Brian Eno’s Oblique Strategies in the Kitchen

06.19.09
How the pioneering musician can help shake you out of a culinary rut.
oblique strategies

“Always first steps”

In 1975 legendary musician and producer Brian Eno—along with artist Peter Schmidt—created a deck of instructional cards designed to disrupt conditioned thought processes and spark creativity.

Modeled on the ancient Chinese I Ching (or Book of Changes), the Oblique Strategies have a cult-like following that primarily comprises musicians (U2, Coldplay, David Bowie) who use the cards during the songwriting and recording process.

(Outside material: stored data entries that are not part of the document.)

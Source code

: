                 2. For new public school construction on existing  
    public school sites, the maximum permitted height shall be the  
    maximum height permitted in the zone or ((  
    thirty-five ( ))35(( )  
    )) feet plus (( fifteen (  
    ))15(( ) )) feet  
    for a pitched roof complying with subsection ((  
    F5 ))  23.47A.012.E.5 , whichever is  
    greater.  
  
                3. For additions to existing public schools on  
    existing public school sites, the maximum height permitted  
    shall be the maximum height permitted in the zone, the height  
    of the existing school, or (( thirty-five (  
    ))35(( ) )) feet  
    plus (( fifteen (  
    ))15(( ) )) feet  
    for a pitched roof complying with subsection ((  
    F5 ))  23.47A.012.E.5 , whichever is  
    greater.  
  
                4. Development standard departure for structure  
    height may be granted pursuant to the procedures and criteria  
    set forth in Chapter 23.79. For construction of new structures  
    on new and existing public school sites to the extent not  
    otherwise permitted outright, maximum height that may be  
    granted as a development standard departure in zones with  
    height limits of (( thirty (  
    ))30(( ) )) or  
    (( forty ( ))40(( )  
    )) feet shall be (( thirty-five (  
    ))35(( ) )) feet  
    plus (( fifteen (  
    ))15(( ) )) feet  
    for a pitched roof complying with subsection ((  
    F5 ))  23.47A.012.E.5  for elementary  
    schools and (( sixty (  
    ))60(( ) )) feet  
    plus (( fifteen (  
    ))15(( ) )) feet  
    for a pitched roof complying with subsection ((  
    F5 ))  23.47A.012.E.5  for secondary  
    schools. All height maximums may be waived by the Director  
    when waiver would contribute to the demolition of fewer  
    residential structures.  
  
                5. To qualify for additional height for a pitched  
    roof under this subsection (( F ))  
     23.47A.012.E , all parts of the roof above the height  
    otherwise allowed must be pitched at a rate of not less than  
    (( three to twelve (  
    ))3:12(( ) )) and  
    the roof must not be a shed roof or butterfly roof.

With directives such as “Humanize something free of error,” “Make a blank valuable by putting it in an exquisite frame,” and “Gardening, not architecture” the cards can either be used together, as “a set of possibilities being continuously reviewed in the mind,” or individually, with a new card drawn each time a creative dilemma arises. At that point, “the card is trusted even if its appropriateness is quite unclear.” The card is not necessarily meant to be a final suggestion and may simply act as a bridge to newer ideas.

“Once the search is in progress, something will be found”

In his yearlong diary, A Year with Swollen Appendices (Faber & Faber 1995), Eno wrote, “I’m starting to think that all the world’s problems could be solved with either oyster sauce or backing vocals.” He has often used cooking as a metaphor for the artistic struggle to proclaim something never said—or sautéed—before. A Year with Swollen Appendices is peppered with references to oyster sauce, garam masala, and the Zen of cooking. Upon the release of his 1982 album, Ambient 4: On Land, Eno compared the creative process of a cook to improvisation, saying that an intelligent cook will abandon his or her recipes at a certain point: “You taste the dish and you realize there’s the seed of an interesting new taste. So you work on that and forget you were making chicken Kiev, or whatever. You make something new.” And in 2000 he showed how little difference existed between his approach to the kitchen and the studio: “My style of cooking is let’s see what's in the kitchen, and think of something imaginative to do with it. Which is exactly the same idea one has as a producer.”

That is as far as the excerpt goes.